- [Source records]

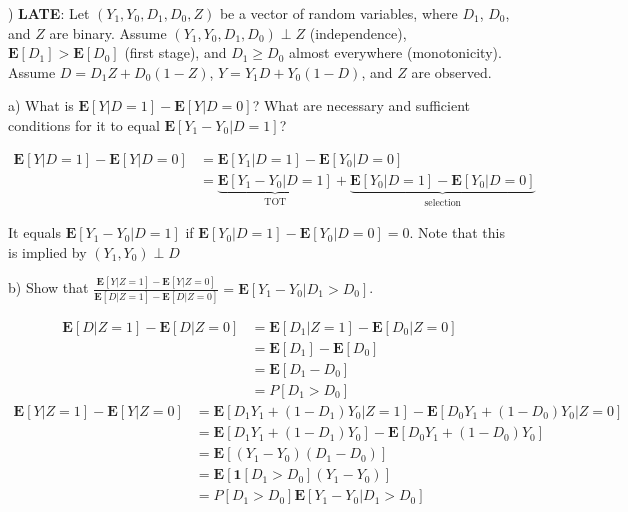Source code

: \documentclass[12pt,english]{article}
\begin{document}
\vspace{1em}
) \textbf{LATE}: Let $(Y_{1}, Y_{0}, D_{1}, D_{0}, Z)$ be a vector of random variables, where $D_{1}$, $D_{0}$, and $Z$ are binary. Assume $(Y_{1}, Y_{0}, D_{1}, D_{0}) \perp Z$ (independence), $\mathbf{E}[D_{1}] > \mathbf{E}[D_{0}]$ (first stage), and $D_{1} \geq D_{0}$ almost everywhere (monotonicity). Assume $D = D_{1} Z + D_{0} (1 - Z)$, $Y = Y_{1} D + Y_{0} (1 - D)$, and $Z$ are observed.

a) What is $\mathbf{E}[Y | D = 1] - \mathbf{E}[Y | D = 0]$? What are necessary and sufficient conditions for it to equal $\mathbf{E}[Y_{1} - Y_{0} | D = 1]$?
\vspace{1em}

\begin{align*}
\mathbf{E}[Y | D = 1] - \mathbf{E}[Y | D = 0] & = \mathbf{E}[Y_{1} | D = 1] - \mathbf{E}[Y_{0} | D = 0] \\
& = \underbrace{\mathbf{E}[Y_{1} - Y_{0} | D = 1]}_{\text{TOT}} + \underbrace{\mathbf{E}[Y_{0} | D = 1] - \mathbf{E}[Y_{0} | D = 0]}_{\text{selection}}
\end{align*}

It equals $\mathbf{E}[Y_{1} - Y_{0} | D = 1]$ if $\mathbf{E}[Y_{0} | D = 1] - \mathbf{E}[Y_{0} | D = 0] = 0$. Note that this is implied by $(Y_{1}, Y_{0}) \perp D$

\vspace{1em}
b) Show that $\frac{\mathbf{E}[Y | Z = 1] - \mathbf{E}[Y | Z = 0]}{\mathbf{E}[D | Z = 1] - \mathbf{E}[D | Z = 0]} = \mathbf{E}[Y_{1} - Y_{0} | D_{1} > D_{0}]$.
\vspace{1em}

\begin{align*}
\mathbf{E}[D | Z = 1] - \mathbf{E}[D | Z = 0] & = \mathbf{E}[D_{1} | Z = 1] - \mathbf{E}[D_{0} | Z = 0] \\
& = \mathbf{E}[D_{1}] - \mathbf{E}[D_{0}] \\
& = \mathbf{E}[D_{1} - D_{0}] \\
& = P[D_{1} > D_{0}]
\end{align*}
\begin{align*}
\mathbf{E}[Y | Z = 1] - \mathbf{E}[Y | Z = 0] & = \mathbf{E}[D_{1} Y_{1} + (1 - D_{1}) Y_{0} | Z = 1] - \mathbf{E}[D_{0} Y_{1} + (1 - D_{0}) Y_{0} | Z = 0] \\
& = \mathbf{E}[D_{1} Y_{1} + (1 - D_{1}) Y_{0}] - \mathbf{E}[D_{0} Y_{1} + (1 - D_{0}) Y_{0}] \\
& = \mathbf{E}[(Y_{1} - Y_{0})(D_{1} - D_{0})] \\
& = \mathbf{E}[\mathbf{1}[D_{1} > D_{0}] (Y_{1} - Y_{0})] \\
& = P[D_{1} > D_{0}] \mathbf{E}[Y_{1} - Y_{0} | D_{1} > D_{0}]
\end{align*}
\end{document}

- [Work request]
Could you copy the listing exactly, leaving out any pictures?

- [Solution]
Source code

: \documentclass[12pt,english]{article}
\begin{document}
\vspace{1em}
) \textbf{LATE}: Let $(Y_{1}, Y_{0}, D_{1}, D_{0}, Z)$ be a vector of random variables, where $D_{1}$, $D_{0}$, and $Z$ are binary. Assume $(Y_{1}, Y_{0}, D_{1}, D_{0}) \perp Z$ (independence), $\mathbf{E}[D_{1}] > \mathbf{E}[D_{0}]$ (first stage), and $D_{1} \geq D_{0}$ almost everywhere (monotonicity). Assume $D = D_{1} Z + D_{0} (1 - Z)$, $Y = Y_{1} D + Y_{0} (1 - D)$, and $Z$ are observed.

a) What is $\mathbf{E}[Y | D = 1] - \mathbf{E}[Y | D = 0]$? What are necessary and sufficient conditions for it to equal $\mathbf{E}[Y_{1} - Y_{0} | D = 1]$?
\vspace{1em}

\begin{align*}
\mathbf{E}[Y | D = 1] - \mathbf{E}[Y | D = 0] & = \mathbf{E}[Y_{1} | D = 1] - \mathbf{E}[Y_{0} | D = 0] \\
& = \underbrace{\mathbf{E}[Y_{1} - Y_{0} | D = 1]}_{\text{TOT}} + \underbrace{\mathbf{E}[Y_{0} | D = 1] - \mathbf{E}[Y_{0} | D = 0]}_{\text{selection}}
\end{align*}

It equals $\mathbf{E}[Y_{1} - Y_{0} | D = 1]$ if $\mathbf{E}[Y_{0} | D = 1] - \mathbf{E}[Y_{0} | D = 0] = 0$. Note that this is implied by $(Y_{1}, Y_{0}) \perp D$

\vspace{1em}
b) Show that $\frac{\mathbf{E}[Y | Z = 1] - \mathbf{E}[Y | Z = 0]}{\mathbf{E}[D | Z = 1] - \mathbf{E}[D | Z = 0]} = \mathbf{E}[Y_{1} - Y_{0} | D_{1} > D_{0}]$.
\vspace{1em}

\begin{align*}
\mathbf{E}[D | Z = 1] - \mathbf{E}[D | Z = 0] & = \mathbf{E}[D_{1} | Z = 1] - \mathbf{E}[D_{0} | Z = 0] \\
& = \mathbf{E}[D_{1}] - \mathbf{E}[D_{0}] \\
& = \mathbf{E}[D_{1} - D_{0}] \\
& = P[D_{1} > D_{0}]
\end{align*}
\begin{align*}
\mathbf{E}[Y | Z = 1] - \mathbf{E}[Y | Z = 0] & = \mathbf{E}[D_{1} Y_{1} + (1 - D_{1}) Y_{0} | Z = 1] - \mathbf{E}[D_{0} Y_{1} + (1 - D_{0}) Y_{0} | Z = 0] \\
& = \mathbf{E}[D_{1} Y_{1} + (1 - D_{1}) Y_{0}] - \mathbf{E}[D_{0} Y_{1} + (1 - D_{0}) Y_{0}] \\
& = \mathbf{E}[(Y_{1} - Y_{0})(D_{1} - D_{0})] \\
& = \mathbf{E}[\mathbf{1}[D_{1} > D_{0}] (Y_{1} - Y_{0})] \\
& = P[D_{1} > D_{0}] \mathbf{E}[Y_{1} - Y_{0} | D_{1} > D_{0}]
\end{align*}
\end{document}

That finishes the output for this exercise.